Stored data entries
== Segment start ==

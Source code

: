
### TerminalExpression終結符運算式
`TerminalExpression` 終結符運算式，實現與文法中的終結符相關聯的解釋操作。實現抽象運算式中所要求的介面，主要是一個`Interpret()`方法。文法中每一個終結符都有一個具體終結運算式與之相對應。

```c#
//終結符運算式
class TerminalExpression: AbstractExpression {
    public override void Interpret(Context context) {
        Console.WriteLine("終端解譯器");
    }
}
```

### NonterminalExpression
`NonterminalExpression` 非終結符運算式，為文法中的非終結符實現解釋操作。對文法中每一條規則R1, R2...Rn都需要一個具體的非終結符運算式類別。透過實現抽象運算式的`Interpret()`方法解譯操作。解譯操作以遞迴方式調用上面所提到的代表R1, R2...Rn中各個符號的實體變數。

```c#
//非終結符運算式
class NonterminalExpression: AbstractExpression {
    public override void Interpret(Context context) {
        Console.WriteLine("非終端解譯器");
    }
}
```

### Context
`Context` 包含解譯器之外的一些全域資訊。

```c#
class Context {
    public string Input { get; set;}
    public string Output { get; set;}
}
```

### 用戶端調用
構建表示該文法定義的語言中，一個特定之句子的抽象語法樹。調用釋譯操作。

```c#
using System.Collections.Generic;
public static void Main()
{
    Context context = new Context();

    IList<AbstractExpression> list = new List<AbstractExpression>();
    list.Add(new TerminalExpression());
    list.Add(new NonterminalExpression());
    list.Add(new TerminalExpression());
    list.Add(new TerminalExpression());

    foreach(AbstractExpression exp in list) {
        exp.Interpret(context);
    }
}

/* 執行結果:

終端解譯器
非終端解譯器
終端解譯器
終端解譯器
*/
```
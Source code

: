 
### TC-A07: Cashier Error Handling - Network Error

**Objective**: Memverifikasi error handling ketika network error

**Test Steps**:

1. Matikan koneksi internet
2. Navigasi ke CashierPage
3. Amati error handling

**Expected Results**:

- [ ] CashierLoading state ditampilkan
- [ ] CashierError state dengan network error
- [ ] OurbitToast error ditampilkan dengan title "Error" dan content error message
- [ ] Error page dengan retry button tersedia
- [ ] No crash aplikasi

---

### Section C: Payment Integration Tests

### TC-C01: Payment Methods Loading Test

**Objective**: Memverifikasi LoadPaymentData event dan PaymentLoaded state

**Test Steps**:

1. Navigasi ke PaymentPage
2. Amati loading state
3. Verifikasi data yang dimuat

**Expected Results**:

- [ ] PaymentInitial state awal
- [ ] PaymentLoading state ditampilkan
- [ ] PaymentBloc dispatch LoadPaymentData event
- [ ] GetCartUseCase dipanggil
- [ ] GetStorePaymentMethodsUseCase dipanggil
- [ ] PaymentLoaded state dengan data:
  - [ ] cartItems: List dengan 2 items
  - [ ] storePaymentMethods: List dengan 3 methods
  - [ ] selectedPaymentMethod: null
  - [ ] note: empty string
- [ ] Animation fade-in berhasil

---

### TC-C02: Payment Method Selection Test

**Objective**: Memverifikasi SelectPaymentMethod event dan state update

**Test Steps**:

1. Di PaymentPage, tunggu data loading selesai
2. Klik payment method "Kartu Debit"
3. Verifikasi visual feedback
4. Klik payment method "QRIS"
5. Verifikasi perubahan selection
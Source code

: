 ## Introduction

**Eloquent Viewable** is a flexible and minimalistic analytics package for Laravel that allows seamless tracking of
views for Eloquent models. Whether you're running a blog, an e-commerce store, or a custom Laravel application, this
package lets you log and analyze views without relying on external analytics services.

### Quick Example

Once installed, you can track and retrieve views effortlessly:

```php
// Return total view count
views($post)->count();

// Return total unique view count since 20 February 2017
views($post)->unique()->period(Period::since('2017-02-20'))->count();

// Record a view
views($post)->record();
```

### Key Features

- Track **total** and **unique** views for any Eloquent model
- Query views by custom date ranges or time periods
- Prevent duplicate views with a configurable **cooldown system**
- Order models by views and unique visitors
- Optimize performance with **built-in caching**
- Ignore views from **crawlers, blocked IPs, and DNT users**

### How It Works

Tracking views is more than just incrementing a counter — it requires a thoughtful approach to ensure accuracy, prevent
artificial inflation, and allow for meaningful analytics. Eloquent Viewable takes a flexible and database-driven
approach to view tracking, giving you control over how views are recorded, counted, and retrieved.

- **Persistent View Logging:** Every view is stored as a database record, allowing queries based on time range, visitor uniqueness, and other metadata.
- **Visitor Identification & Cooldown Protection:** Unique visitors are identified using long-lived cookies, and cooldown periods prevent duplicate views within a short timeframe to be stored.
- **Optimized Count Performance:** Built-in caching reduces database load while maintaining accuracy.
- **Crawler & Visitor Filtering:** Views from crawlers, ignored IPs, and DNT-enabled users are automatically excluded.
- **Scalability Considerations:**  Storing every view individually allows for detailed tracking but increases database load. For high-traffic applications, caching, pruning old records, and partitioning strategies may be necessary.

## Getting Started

== Segment end ==

Exercise prompt
Above are the records; reproduce all of them exactly.

Response below
Source code

:
### TerminalExpression終結符運算式
`TerminalExpression` 終結符運算式，實現與文法中的終結符相關聯的解釋操作。實現抽象運算式中所要求的介面，主要是一個`Interpret()`方法。文法中每一個終結符都有一個具體終結運算式與之相對應。

```c#
//終結符運算式
class TerminalExpression: AbstractExpression {
    public override void Interpret(Context context) {
        Console.WriteLine("終端解譯器");
    }
}
```

### NonterminalExpression
`NonterminalExpression` 非終結符運算式，為文法中的非終結符實現解釋操作。對文法中每一條規則R1, R2...Rn都需要一個具體的非終結符運算式類別。透過實現抽象運算式的`Interpret()`方法解譯操作。解譯操作以遞迴方式調用上面所提到的代表R1, R2...Rn中各個符號的實體變數。

```c#
//非終結符運算式
class NonterminalExpression: AbstractExpression {
    public override void Interpret(Context context) {
        Console.WriteLine("非終端解譯器");
    }
}
```

### Context
`Context` 包含解譯器之外的一些全域資訊。

```c#
class Context {
    public string Input { get; set;}
    public string Output { get; set;}
}
```

### 用戶端調用
構建表示該文法定義的語言中，一個特定之句子的抽象語法樹。調用釋譯操作。

```c#
using System.Collections.Generic;
public static void Main()
{
    Context context = new Context();

    IList<AbstractExpression> list = new List<AbstractExpression>();
    list.Add(new TerminalExpression());
    list.Add(new NonterminalExpression());
    list.Add(new TerminalExpression());
    list.Add(new TerminalExpression());

    foreach(AbstractExpression exp in list) {
        exp.Interpret(context);
    }
}

/* 執行結果:

終端解譯器
非終端解譯器
終端解譯器
終端解譯器
*/
```
Source code

: 
### TC-A07: Cashier Error Handling - Network Error

**Objective**: Memverifikasi error handling ketika network error

**Test Steps**:

1. Matikan koneksi internet
2. Navigasi ke CashierPage
3. Amati error handling

**Expected Results**:

- [ ] CashierLoading state ditampilkan
- [ ] CashierError state dengan network error
- [ ] OurbitToast error ditampilkan dengan title "Error" dan content error message
- [ ] Error page dengan retry button tersedia
- [ ] No crash aplikasi

---

### Section C: Payment Integration Tests

### TC-C01: Payment Methods Loading Test

**Objective**: Memverifikasi LoadPaymentData event dan PaymentLoaded state

**Test Steps**:

1. Navigasi ke PaymentPage
2. Amati loading state
3. Verifikasi data yang dimuat

**Expected Results**:

- [ ] PaymentInitial state awal
- [ ] PaymentLoading state ditampilkan
- [ ] PaymentBloc dispatch LoadPaymentData event
- [ ] GetCartUseCase dipanggil
- [ ] GetStorePaymentMethodsUseCase dipanggil
- [ ] PaymentLoaded state dengan data:
  - [ ] cartItems: List dengan 2 items
  - [ ] storePaymentMethods: List dengan 3 methods
  - [ ] selectedPaymentMethod: null
  - [ ] note: empty string
- [ ] Animation fade-in berhasil

---

### TC-C02: Payment Method Selection Test

**Objective**: Memverifikasi SelectPaymentMethod event dan state update

**Test Steps**:

1. Di PaymentPage, tunggu data loading selesai
2. Klik payment method "Kartu Debit"
3. Verifikasi visual feedback
4. Klik payment method "QRIS"
5. Verifikasi perubahan selection
Source code

: ## Introduction

**Eloquent Viewable** is a flexible and minimalistic analytics package for Laravel that allows seamless tracking of
views for Eloquent models. Whether you're running a blog, an e-commerce store, or a custom Laravel application, this
package lets you log and analyze views without relying on external analytics services.

### Quick Example

Once installed, you can track and retrieve views effortlessly:

```php
// Return total view count
views($post)->count();

// Return total unique view count since 20 February 2017
views($post)->unique()->period(Period::since('2017-02-20'))->count();

// Record a view
views($post)->record();
```

### Key Features

- Track **total** and **unique** views for any Eloquent model
- Query views by custom date ranges or time periods
- Prevent duplicate views with a configurable **cooldown system**
- Order models by views and unique visitors
- Optimize performance with **built-in caching**
- Ignore views from **crawlers, blocked IPs, and DNT users**

### How It Works

Tracking views is more than just incrementing a counter — it requires a thoughtful approach to ensure accuracy, prevent
artificial inflation, and allow for meaningful analytics. Eloquent Viewable takes a flexible and database-driven
approach to view tracking, giving you control over how views are recorded, counted, and retrieved.

- **Persistent View Logging:** Every view is stored as a database record, allowing queries based on time range, visitor uniqueness, and other metadata.
- **Visitor Identification & Cooldown Protection:** Unique visitors are identified using long-lived cookies, and cooldown periods prevent duplicate views within a short timeframe to be stored.
- **Optimized Count Performance:** Built-in caching reduces database load while maintaining accuracy.
- **Crawler & Visitor Filtering:** Views from crawlers, ignored IPs, and DNT-enabled users are automatically excluded.
- **Scalability Considerations:**  Storing every view individually allows for detailed tracking but increases database load. For high-traffic applications, caching, pruning old records, and partitioning strategies may be necessary.

## Getting Started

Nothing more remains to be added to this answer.